### [YOUR TASK]
Return all lines of the records that contain the word "large".

====== EXERCISE INPUT

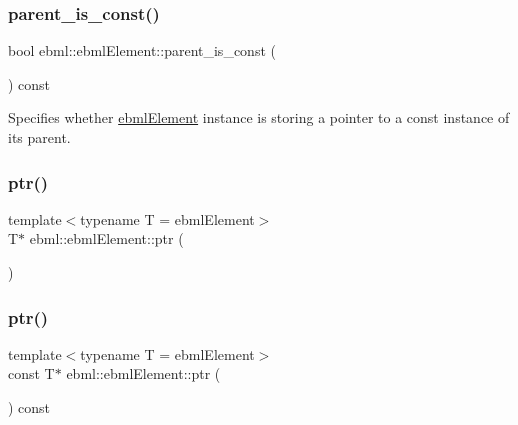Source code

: \subsubsection{\texorpdfstring{parent\+\_\+is\+\_\+const()}{parent\_is\_const()}}
{\footnotesize\ttfamily bool ebml\+::ebml\+Element\+::parent\+\_\+is\+\_\+const (\begin{DoxyParamCaption}{ }\end{DoxyParamCaption}) const}

Specifies whether \mbox{\hyperlink{classebml_1_1ebmlElement}{ebml\+Element}} instance is storing a pointer to a const instance of its parent. \mbox{\label{classebml_1_1ebmlElement_a2229659406e42a5d5e9204b5e10451c7}} 
\subsubsection{\texorpdfstring{ptr()}{ptr()}\hspace{0.1cm}{\footnotesize\ttfamily [1/2]}}
{\footnotesize\ttfamily template$<$typename T  = ebml\+Element$>$ \\
T$\ast$ ebml\+::ebml\+Element\+::ptr (\begin{DoxyParamCaption}{ }\end{DoxyParamCaption})\hspace{0.3cm}{\ttfamily [inline]}}

\mbox{\label{classebml_1_1ebmlElement_a657258ef3296239556ed387c6a8d9672}} 
\subsubsection{\texorpdfstring{ptr()}{ptr()}\hspace{0.1cm}{\footnotesize\ttfamily [2/2]}}
{\footnotesize\ttfamily template$<$typename T  = ebml\+Element$>$ \\
const T$\ast$ ebml\+::ebml\+Element\+::ptr (\begin{DoxyParamCaption}{ }\end{DoxyParamCaption}) const\hspace{0.3cm}{\ttfamily [inline]}}

\mbox{\label{classebml_1_1ebmlElement_a77865a71f4bab782817ec82e88fb5198}} 
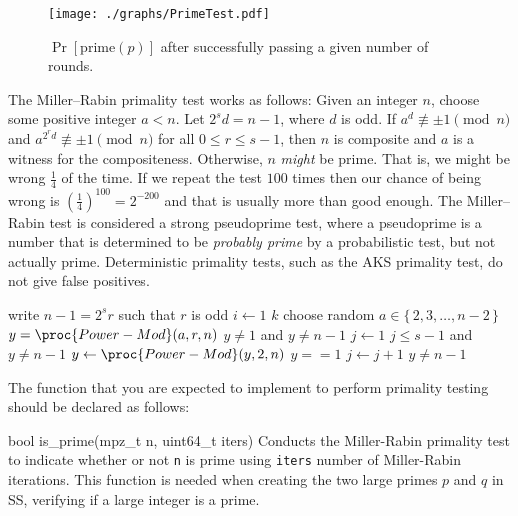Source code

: \begin{figure}[tbhp]
\centering
\texttt{[image: ./graphs/PrimeTest.pdf]}
\caption{$\Pr[\text{prime}(p)]$ after successfully passing a given number of rounds.}\label{fig:tests}
\end{figure}

The Miller–Rabin primality test works as follows: Given an integer $n$,
choose some positive integer $a < n$. Let $2^s d = n - 1$, where $d$ is
odd. If $a^d \not\equiv \pm 1 \pmod{n}$ and $a^{{2^r} d} \not\equiv \pm
1 \pmod{n}$ for all $0 \le r \le s - 1$, then $n$ is composite and $a$
is a witness for the compositeness. Otherwise, $n$ \emph{might} be
prime. That is, we might be wrong $\frac{1}{4}$ of the time. If we
repeat the test $100$ times then our chance of being wrong is
$(\frac{1}{4})^{100} = 2^{-200}$ and that is usually more than good
enough. The Miller–Rabin test is considered a strong pseudoprime test,
where a pseudoprime is a number that is determined to be \emph{probably
prime} by a probabilistic test, but not actually prime. Deterministic
primality tests, such as the AKS primality test, do not give false
positives.

\begin{codebox}
  \li write $n - 1 = 2^sr$ such that $r$ is odd
  \li \For $i \gets 1$ \To $k$
  \li \Then choose random $a \in \{\,2,3,\dots,n-2\,\}$
  \li       $y = \proc{Power-Mod}(a, r, n)$
  \li       \If $y \ne 1$ and $y \ne n - 1$
  \li       \Then $j \gets 1$
  \li             \While $j \le s - 1$ and $y \ne n - 1$
  \li             \Then $y \gets \proc{Power-Mod}(y, 2, n)$
  \li                   \If $y == 1$ \li \Then \Return {} \End
  \li                   $j \gets j + 1$
                  \End
  \li             \If $y \ne n - 1$ \li \Then \Return {} \End
            \End
      \End
  \li \Return {}
\end{codebox}

The function that you are expected to implement to perform primality
testing should be declared as follows:

\begin{funcdoc}{bool is\_prime(mpz\_t n, uint64\_t iters)}
  Conducts the Miller-Rabin primality test to indicate whether or not
  \texttt{n} is prime using \texttt{iters} number of Miller-Rabin
  iterations. This function is needed when creating the two large primes
  $p$ and $q$ in SS, verifying if a large integer is a prime.
\end{funcdoc}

============

### [ANSWER BOX]
  iterations. This function is needed when creating the two large primes
  $p$ and $q$ in SS, verifying if a large integer is a prime.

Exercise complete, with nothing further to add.